Heavy rainfall and melting snow trigger Flash Flood Emergencies in California

Heavy rainfall and melting snow trigger Flash Flood Emergencies in California

Days of heavy rainfall and melting snow triggered Flash Flood Emergencies and resulted in at least two deaths in California. Unfortunately, another atmospheric event is gearing up over the moisture-laden Pacific, which could bring more rainfall and snow to the Golden State.

According to FOX Weather’s Michael Estime, this second powerful atmospheric river is just “insult to injury” to the state. A large part of California is currently under a Flash Flood Watch with another atmospheric river on the way. At least 34 counties are still under a State of Emergency.

The previous storm pounded parts of California on Thursday and Friday, but periods of rain, snow, and thunderstorms continued through the weekend.

An EF-1 tornado briefly touched down in Tuolomne County on Saturday, and Merced, California, in the Central Valley was even under a rare Tornado Warning on Sunday from a pop-up storm. Several Evacuation Orders were downgraded to Evacuation Warnings along rivers that continue to rise.

However, authorities warn residents to be prepared to leave again with the new rain threat. Before the event begins, around a dozen major river gauges were either near flood stage or above.

The supercharged storm moves in on Monday with the heaviest rain and snow in the evening into Tuesday.

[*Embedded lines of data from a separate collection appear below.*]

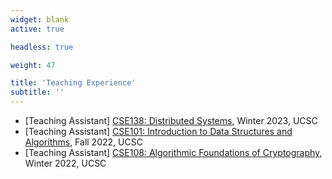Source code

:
 ```yaml
---
widget: blank
active: true

headless: true

weight: 47

title: 'Teaching Experience'
subtitle: ''
---
```


- [Teaching Assistant] [CSE138: Distributed Systems](https://github.com/palvaro/CSE138-Winter23), Winter 2023, UCSC
- [Teaching Assistant] [CSE101: Introduction to Data Structures and Algorithms](https://courses.engineering.ucsc.edu/courses/cse101), Fall 2022, UCSC
- [Teaching Assistant] [CSE108: Algorithmic Foundations of Cryptography](https://courses.engineering.ucsc.edu/courses/cse108), Winter 2022, UCSC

The FOX Forecast Center calls for 3 to 6 inches of rain across the coastal ranges, foothills, and mountains below around 6,000 feet, with the tropical air from the Pineapple Express. Some areas could see over 8 inches locally.

This will mean more rain falling on snow with the possibility of deadly runoff and flash flooding. Some mountain residents are still trapped by snow while other homeowners can’t even get through the unplowed roads to check on their homes.

The weight of wet snow brings even more danger to the homes as roofs have started to collapse. The warm system could even raise the rain-snow line up to pass level. Quickly melting the near record-breaking snowpack could create catastrophic flooding and landslides. Communities above 7,000 are in for another 1 to 3 feet of snow.


The NWS is warning mountain residents of “roofalanche” when heavy, wet snow slides off a roof. One woman was killed in the previous storm when a roofalanche took out her porch and crushed her while she was clearing it.

Wind gusts from 45 to 60 mph and up to mph at the highest peaks will knock more trees down. Power is still being restored from the last wind and rainstorm, yet utilities are warning residents to be ready for blackouts.

The worst of the mountain winds will likely be on Tuesday. The NWS is already cautioning high profile vehicles like trucks to stay off interstates through the passes.